GennUNet - Abdominal Organ Segmentation

Model Results

Organ Dice Score (%)
Spleen 97.4
Right Kidney 96.5
Left Kidney 96.4
Gallbladder 86.8
Esophagus 89.0
Liver 98.2
Stomach 94.2
Aorta 96.6
Inferior vena cava 93.1
Pancreas 89.4
Right adrenal gland 84.9
Left adrenal gland 85.2

Model Description

GennUNet is a medical image segmentation model for computed tomography (CT) scans. Built on the nnUNet architecture, it achieves high generalizability across diverse datasets by leveraging a unified dataset from BTCV, AMOS, and TotalSegmentator.
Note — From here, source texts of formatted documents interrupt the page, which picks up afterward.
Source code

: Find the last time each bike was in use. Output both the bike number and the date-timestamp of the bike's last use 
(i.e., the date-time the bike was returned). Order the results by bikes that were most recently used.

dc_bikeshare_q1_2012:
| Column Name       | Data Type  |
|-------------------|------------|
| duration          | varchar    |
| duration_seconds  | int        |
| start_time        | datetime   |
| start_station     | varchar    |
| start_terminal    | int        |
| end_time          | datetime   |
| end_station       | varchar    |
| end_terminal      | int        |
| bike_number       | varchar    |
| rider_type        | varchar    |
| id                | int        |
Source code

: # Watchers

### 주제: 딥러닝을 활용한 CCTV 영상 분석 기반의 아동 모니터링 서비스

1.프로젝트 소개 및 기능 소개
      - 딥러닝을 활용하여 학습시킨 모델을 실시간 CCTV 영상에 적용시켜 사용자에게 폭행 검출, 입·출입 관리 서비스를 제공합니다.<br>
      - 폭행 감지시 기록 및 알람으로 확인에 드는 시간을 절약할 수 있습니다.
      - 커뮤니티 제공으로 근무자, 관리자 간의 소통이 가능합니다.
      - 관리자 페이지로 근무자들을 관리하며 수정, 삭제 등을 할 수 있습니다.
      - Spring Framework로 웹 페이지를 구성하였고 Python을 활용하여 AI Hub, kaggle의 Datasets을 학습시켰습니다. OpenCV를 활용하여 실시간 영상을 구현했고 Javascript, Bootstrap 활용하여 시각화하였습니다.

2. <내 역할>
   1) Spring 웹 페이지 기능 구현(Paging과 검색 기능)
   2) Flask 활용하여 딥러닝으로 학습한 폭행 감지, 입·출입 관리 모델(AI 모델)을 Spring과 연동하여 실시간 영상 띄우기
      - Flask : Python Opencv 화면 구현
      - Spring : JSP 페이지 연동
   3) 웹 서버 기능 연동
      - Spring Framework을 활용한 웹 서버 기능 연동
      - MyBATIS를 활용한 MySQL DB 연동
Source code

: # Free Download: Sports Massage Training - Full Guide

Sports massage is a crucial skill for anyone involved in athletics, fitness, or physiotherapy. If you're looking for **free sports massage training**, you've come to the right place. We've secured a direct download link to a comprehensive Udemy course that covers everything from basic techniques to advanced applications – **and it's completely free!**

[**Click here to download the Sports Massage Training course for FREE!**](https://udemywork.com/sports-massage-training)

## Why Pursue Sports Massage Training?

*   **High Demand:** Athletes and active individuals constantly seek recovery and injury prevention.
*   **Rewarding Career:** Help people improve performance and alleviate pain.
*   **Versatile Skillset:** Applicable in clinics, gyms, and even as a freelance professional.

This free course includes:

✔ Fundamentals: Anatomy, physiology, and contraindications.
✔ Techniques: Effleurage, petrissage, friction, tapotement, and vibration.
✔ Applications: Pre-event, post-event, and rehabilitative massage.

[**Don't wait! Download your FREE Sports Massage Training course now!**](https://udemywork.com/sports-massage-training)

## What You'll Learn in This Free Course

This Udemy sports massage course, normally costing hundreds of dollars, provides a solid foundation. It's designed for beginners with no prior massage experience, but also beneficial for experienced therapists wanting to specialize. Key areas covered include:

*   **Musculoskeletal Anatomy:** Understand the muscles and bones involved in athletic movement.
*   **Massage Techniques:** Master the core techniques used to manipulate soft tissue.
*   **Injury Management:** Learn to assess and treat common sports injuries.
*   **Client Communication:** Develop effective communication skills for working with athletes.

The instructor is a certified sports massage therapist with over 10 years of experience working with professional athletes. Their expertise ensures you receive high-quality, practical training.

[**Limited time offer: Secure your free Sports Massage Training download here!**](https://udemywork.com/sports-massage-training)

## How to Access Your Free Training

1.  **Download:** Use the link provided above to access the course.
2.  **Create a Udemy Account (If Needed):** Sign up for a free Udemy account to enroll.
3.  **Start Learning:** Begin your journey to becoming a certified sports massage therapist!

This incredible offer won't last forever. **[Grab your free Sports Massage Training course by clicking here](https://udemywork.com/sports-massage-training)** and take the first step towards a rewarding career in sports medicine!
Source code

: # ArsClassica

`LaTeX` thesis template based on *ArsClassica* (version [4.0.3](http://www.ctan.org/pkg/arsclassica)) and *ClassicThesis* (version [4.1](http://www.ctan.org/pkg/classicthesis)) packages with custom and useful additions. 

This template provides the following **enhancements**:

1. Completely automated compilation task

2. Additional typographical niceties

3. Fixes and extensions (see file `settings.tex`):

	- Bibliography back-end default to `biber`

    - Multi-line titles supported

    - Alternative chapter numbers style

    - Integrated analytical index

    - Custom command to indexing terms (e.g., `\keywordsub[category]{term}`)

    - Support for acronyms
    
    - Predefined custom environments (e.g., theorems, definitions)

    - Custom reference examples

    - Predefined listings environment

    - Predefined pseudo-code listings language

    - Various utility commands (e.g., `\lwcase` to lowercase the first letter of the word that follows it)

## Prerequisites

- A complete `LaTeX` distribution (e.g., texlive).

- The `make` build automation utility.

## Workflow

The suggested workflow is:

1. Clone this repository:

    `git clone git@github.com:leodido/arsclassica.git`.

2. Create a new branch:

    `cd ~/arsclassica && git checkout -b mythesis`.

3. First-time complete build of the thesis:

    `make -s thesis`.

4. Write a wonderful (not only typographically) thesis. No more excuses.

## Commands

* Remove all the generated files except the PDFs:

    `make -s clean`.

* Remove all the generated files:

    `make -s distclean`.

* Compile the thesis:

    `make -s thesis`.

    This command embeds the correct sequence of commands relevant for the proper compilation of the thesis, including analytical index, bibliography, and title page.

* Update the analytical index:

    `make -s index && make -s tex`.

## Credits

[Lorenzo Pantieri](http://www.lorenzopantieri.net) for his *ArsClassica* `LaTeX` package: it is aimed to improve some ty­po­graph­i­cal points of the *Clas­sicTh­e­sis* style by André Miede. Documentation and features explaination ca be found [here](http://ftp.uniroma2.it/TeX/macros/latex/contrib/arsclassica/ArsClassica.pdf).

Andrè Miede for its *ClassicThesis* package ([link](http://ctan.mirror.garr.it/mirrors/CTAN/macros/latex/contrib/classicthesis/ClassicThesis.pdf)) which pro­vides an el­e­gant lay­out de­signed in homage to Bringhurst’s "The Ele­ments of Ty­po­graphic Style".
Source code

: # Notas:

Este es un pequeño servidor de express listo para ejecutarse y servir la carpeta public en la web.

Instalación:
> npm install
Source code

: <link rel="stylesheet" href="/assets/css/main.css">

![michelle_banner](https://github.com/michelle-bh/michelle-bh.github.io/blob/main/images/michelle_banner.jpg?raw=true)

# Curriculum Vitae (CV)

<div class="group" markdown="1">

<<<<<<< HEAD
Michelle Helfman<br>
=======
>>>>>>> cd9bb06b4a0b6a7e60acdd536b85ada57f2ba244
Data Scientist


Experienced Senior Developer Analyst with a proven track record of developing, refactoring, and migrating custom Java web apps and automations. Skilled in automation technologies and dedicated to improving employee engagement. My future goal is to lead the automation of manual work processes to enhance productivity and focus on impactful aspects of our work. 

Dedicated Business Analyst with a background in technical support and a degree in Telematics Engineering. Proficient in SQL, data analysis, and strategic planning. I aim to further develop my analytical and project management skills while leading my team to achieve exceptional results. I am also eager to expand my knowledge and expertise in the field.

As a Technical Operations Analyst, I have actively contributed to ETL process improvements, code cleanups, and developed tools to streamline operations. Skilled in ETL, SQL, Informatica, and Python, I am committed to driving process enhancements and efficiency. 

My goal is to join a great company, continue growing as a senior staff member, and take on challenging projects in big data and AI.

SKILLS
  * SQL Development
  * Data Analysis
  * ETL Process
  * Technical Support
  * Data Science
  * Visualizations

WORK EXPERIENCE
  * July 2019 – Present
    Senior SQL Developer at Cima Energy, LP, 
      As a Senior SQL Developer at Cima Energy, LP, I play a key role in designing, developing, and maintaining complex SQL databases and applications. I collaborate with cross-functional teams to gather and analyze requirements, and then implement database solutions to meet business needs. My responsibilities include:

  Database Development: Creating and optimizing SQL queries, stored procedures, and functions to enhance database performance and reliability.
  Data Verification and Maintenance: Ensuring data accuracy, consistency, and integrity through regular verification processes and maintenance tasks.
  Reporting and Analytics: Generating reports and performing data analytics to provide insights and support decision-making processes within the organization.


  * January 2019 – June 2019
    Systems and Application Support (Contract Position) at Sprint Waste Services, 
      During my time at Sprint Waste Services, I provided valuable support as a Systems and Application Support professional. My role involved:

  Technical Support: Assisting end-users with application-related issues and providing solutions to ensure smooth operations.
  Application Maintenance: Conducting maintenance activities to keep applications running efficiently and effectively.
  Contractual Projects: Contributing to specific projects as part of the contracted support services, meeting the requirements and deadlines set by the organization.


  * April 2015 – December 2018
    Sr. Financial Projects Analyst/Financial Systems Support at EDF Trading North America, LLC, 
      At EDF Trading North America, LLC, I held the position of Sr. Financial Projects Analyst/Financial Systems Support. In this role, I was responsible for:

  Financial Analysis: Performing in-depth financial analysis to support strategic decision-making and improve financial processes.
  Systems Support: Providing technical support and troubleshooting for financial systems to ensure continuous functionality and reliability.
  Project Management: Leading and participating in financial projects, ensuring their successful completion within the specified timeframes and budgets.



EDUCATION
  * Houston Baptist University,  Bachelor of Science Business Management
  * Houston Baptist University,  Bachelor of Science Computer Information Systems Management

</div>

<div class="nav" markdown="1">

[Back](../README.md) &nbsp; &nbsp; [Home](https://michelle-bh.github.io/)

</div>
The model is optimized to handle variations in imaging properties, demographics, and anatomical features, making it robust for real-world clinical applications.

Model Details

  • Developed by: Nicolás Álvarez Llopis
  • Supervised by: María de la Iglesia Vayá, Dario García Gasulla
  • Institution: Universitat Politècnica de Catalunya (UPC), Universitat de Barcelona (UB), Universitat Rovira i Virgili (URV)
  • License: Apache 2.0
  • Architecture: nnUNet (Fully Convolutional Network)
  • Domain: Medical Image Segmentation
  • Modality: Computed Tomography (CT)
  • Tasks: Abdominal Organ Segmentation
  • Training Framework: PyTorch, MONAI

Intended Use

This model is designed for:

  • Automated segmentation of abdominal organs in CT scans
  • Assisting radiologists in diagnostic workflows
  • Medical research involving organ volumetry and disease characterization

Bias, Risks, and Limitations

The model may be biased in the following ways:

  • The model may be biased towards the training data, which primarily consists of publicly available datasets. These datasets do not represent global diversity and may lead to imbalances in model performance across different populations.
  • The model may be biased due to sex-based representation imbalances. Historically, medical datasets have overrepresented male subjects, and this study follows the same trend, potentially limiting the model's effectiveness for female patients.
  • The model may be biased toward data from specific geographical regions. With most of the data sourced from Europe, North America, and China, populations from South America, Africa, and parts of Asia are underrepresented. This lack of diversity may hinder the model's applicability to a broader range of human anatomical and physiological characteristics.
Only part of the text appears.